-------- Data extracts --------
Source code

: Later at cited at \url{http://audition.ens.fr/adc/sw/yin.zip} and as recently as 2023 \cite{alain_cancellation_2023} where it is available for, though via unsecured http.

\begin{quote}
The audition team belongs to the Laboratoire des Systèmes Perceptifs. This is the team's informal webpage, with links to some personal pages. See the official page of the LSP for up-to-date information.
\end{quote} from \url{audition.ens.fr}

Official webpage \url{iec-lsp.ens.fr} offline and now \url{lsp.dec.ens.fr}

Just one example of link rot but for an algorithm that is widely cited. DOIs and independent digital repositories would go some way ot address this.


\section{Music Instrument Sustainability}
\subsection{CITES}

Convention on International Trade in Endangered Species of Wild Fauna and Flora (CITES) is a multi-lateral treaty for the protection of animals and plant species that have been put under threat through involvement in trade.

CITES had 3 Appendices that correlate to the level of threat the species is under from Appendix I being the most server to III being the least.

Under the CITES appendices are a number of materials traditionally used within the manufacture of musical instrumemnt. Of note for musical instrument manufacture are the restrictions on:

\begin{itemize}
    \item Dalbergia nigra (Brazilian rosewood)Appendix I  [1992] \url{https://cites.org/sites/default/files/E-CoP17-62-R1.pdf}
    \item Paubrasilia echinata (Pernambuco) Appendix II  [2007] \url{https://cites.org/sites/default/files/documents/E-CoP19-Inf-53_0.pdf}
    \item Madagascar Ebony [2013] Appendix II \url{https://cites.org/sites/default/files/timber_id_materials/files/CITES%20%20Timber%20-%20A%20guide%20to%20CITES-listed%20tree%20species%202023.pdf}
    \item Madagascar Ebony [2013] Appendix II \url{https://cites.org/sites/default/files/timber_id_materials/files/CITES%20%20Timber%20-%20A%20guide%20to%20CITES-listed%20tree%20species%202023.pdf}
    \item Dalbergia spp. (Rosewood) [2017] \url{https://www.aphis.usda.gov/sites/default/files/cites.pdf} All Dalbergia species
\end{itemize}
--------
Task objective
Report how many lines of the entries hold the string "from". Provide the number alone.

Result
2